### Saved data entries
· · · · ·

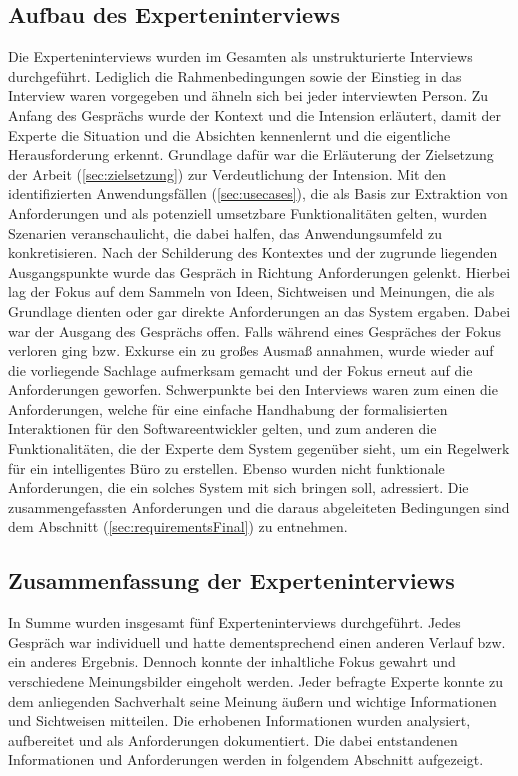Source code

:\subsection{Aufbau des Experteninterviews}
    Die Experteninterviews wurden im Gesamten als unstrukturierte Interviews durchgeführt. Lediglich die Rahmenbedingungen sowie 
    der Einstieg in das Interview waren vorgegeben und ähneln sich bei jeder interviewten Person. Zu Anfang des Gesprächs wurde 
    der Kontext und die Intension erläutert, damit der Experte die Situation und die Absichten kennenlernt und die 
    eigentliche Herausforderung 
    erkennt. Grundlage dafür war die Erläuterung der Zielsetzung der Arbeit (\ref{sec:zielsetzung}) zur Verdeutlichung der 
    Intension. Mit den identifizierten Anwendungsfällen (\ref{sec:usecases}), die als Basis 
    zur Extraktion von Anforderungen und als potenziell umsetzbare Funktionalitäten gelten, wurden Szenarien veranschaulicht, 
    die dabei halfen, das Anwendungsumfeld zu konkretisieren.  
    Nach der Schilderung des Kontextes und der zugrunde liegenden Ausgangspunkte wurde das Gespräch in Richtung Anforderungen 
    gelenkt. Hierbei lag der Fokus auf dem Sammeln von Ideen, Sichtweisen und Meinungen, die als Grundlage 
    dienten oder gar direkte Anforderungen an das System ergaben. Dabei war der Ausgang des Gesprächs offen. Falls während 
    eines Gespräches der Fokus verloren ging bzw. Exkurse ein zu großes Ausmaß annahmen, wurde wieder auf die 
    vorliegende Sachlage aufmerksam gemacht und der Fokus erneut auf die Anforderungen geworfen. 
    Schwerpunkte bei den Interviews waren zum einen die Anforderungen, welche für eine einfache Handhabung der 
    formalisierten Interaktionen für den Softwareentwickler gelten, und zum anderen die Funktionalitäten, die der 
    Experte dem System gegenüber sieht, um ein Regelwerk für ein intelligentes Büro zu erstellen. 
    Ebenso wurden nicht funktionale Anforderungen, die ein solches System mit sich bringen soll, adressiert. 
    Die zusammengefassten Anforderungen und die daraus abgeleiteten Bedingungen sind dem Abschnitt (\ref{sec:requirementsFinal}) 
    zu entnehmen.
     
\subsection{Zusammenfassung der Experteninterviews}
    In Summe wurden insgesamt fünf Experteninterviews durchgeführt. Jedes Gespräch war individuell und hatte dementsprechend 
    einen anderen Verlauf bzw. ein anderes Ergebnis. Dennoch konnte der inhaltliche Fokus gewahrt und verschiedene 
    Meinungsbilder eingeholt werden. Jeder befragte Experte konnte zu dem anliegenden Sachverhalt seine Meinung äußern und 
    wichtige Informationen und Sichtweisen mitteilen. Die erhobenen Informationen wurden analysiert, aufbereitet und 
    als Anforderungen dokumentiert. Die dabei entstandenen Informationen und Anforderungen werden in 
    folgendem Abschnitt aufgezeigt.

· · · · ·

### REQUIRED WORK
Every line that holds the string "einen" must be copied from the records above.

### PROBLEM SOLUTION
    Schwerpunkte bei den Interviews waren zum einen die Anforderungen, welche für eine einfache Handhabung der 
    einen anderen Verlauf bzw. ein anderes Ergebnis. Dennoch konnte der inhaltliche Fokus gewahrt und verschiedene 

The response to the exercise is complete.